▶ [SUPPLIED RECORDS]
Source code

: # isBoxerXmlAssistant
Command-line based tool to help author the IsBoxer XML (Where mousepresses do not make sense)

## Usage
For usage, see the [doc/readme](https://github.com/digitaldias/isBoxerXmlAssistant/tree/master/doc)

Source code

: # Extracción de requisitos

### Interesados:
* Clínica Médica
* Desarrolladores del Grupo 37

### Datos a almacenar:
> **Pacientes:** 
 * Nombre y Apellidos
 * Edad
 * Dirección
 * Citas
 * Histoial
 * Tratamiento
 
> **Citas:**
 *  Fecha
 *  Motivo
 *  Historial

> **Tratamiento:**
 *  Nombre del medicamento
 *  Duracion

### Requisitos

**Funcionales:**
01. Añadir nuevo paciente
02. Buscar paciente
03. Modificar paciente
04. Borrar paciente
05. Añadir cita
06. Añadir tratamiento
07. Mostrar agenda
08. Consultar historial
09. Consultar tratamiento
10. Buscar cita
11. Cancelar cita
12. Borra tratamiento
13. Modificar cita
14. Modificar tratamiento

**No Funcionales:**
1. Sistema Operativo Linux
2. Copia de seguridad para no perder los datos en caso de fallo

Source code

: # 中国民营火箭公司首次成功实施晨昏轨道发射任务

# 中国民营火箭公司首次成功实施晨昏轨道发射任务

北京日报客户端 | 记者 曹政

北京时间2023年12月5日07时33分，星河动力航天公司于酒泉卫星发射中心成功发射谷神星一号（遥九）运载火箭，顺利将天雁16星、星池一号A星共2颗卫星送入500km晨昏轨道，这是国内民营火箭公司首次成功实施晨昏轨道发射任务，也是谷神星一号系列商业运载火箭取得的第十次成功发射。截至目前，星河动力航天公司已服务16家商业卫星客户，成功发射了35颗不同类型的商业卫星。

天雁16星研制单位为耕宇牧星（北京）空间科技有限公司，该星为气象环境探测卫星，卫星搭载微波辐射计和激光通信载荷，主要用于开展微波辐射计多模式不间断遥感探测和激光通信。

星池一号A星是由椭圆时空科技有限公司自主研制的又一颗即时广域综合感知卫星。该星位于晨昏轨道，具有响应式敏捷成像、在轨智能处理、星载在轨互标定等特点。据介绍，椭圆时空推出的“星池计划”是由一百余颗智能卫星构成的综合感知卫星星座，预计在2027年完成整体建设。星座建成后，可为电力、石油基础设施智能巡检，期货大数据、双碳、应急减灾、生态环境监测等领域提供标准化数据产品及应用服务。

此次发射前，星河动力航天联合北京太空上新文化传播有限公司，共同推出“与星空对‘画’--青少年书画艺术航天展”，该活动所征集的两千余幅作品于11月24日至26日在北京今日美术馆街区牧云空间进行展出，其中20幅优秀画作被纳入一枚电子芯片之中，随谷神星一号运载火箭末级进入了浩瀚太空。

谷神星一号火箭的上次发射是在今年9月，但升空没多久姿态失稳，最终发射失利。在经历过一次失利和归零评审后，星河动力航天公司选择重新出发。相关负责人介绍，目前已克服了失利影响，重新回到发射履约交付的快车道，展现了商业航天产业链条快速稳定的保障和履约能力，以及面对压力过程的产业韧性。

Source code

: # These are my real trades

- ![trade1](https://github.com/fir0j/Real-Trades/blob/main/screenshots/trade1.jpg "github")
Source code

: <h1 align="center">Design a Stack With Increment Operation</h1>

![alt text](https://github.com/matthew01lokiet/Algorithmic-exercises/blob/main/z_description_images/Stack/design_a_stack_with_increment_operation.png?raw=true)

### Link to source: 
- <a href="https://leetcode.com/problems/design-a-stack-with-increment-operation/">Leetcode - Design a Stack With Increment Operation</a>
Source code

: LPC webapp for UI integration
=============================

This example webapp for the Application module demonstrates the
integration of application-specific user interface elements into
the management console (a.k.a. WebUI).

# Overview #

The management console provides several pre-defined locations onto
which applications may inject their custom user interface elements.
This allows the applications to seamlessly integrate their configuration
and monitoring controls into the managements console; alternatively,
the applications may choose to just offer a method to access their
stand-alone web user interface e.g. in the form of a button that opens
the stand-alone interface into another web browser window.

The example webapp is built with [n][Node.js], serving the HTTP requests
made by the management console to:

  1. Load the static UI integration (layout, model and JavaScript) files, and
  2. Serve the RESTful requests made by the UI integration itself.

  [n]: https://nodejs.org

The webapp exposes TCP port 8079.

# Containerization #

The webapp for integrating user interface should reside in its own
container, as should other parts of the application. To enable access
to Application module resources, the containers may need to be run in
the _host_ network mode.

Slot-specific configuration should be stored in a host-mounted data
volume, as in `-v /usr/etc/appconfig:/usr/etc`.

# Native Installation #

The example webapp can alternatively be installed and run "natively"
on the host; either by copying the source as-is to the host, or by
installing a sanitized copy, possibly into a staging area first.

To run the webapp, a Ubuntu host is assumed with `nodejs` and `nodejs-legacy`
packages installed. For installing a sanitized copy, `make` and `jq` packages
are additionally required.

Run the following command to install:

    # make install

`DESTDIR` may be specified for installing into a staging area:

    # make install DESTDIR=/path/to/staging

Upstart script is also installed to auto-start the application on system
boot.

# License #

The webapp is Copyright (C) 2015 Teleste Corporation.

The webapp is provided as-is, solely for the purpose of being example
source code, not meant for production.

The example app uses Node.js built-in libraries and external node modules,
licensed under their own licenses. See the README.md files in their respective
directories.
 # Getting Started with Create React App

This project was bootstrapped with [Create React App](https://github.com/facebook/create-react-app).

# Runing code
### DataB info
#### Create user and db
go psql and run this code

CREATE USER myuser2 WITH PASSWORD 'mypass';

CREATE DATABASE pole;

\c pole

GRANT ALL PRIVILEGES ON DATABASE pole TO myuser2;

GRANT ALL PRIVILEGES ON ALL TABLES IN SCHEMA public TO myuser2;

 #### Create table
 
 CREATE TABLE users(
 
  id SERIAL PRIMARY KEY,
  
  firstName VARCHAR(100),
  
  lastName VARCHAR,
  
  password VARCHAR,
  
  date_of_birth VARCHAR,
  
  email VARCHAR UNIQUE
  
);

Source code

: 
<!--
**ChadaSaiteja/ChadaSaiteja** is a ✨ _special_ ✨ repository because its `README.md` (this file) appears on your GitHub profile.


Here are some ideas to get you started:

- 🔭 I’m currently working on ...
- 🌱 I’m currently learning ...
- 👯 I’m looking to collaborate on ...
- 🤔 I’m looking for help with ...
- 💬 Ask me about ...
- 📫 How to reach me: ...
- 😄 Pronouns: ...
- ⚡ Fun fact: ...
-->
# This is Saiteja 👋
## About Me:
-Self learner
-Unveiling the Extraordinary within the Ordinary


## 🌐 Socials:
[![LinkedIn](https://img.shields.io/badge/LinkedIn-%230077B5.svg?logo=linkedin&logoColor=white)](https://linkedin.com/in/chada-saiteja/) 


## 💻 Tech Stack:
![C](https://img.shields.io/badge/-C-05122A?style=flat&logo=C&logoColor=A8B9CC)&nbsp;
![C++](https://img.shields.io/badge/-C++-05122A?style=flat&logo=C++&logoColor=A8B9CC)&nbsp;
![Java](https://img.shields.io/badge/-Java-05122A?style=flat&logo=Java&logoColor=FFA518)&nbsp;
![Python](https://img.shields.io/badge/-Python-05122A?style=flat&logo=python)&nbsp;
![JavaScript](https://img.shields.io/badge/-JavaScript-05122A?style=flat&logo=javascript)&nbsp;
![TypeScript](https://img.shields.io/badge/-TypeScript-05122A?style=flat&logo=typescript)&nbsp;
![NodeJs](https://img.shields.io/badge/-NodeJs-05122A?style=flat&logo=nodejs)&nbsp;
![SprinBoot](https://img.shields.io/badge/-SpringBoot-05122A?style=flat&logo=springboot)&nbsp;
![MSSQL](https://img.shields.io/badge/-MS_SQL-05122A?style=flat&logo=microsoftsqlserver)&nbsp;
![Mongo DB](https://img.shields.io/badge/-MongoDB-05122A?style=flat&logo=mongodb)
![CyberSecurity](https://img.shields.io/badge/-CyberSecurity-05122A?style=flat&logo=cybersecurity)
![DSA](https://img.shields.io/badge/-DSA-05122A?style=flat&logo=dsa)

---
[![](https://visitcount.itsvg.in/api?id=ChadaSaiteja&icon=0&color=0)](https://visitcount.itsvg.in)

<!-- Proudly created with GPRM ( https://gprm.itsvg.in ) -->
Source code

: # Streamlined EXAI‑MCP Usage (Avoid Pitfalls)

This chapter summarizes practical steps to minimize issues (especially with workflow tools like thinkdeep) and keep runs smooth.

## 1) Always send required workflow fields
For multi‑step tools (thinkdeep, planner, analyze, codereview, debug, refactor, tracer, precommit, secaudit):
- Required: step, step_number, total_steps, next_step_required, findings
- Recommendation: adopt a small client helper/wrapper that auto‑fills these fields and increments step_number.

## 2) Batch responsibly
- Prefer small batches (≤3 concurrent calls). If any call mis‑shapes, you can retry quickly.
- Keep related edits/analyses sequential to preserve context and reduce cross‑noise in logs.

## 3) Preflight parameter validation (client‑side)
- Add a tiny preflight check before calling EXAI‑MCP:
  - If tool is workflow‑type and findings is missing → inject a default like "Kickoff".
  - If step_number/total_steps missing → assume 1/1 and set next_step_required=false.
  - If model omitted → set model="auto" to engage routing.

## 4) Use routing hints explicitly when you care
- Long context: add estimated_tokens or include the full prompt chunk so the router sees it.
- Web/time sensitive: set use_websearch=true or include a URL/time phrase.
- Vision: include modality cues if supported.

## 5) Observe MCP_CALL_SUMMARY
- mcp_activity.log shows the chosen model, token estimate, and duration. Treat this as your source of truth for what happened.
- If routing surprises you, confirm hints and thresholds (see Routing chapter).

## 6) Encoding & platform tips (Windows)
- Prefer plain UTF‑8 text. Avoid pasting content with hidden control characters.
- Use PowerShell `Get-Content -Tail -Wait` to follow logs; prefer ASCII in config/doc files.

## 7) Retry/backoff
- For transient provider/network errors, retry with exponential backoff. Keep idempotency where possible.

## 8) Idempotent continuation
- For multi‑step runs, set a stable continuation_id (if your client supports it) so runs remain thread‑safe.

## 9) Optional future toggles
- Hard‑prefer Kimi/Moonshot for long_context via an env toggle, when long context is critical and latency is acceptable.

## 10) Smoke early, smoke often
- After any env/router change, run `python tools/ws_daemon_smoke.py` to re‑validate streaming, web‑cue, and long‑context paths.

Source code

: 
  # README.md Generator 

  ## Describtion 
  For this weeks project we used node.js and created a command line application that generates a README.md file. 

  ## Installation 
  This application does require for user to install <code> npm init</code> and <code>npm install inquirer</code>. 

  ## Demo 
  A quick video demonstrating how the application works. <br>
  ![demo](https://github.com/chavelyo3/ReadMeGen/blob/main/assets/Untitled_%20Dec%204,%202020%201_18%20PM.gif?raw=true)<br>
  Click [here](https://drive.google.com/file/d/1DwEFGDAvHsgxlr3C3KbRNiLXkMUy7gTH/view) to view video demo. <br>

▶ [WORK REQUEST]
Using the data above, reproduce exactly the lines between those holding "08. Consultar historial" and "天雁16星研制单位为耕宇牧星", inclusive, and no others.

▶ [RESULT BELOW]
08. Consultar historial
09. Consultar tratamiento
10. Buscar cita
11. Cancelar cita
12. Borra tratamiento
13. Modificar cita
14. Modificar tratamiento

**No Funcionales:**
1. Sistema Operativo Linux
2. Copia de seguridad para no perder los datos en caso de fallo

Source code

: # 中国民营火箭公司首次成功实施晨昏轨道发射任务

# 中国民营火箭公司首次成功实施晨昏轨道发射任务

北京日报客户端 | 记者 曹政

北京时间2023年12月5日07时33分，星河动力航天公司于酒泉卫星发射中心成功发射谷神星一号（遥九）运载火箭，顺利将天雁16星、星池一号A星共2颗卫星送入500km晨昏轨道，这是国内民营火箭公司首次成功实施晨昏轨道发射任务，也是谷神星一号系列商业运载火箭取得的第十次成功发射。截至目前，星河动力航天公司已服务16家商业卫星客户，成功发射了35颗不同类型的商业卫星。

天雁16星研制单位为耕宇牧星（北京）空间科技有限公司，该星为气象环境探测卫星，卫星搭载微波辐射计和激光通信载荷，主要用于开展微波辐射计多模式不间断遥感探测和激光通信。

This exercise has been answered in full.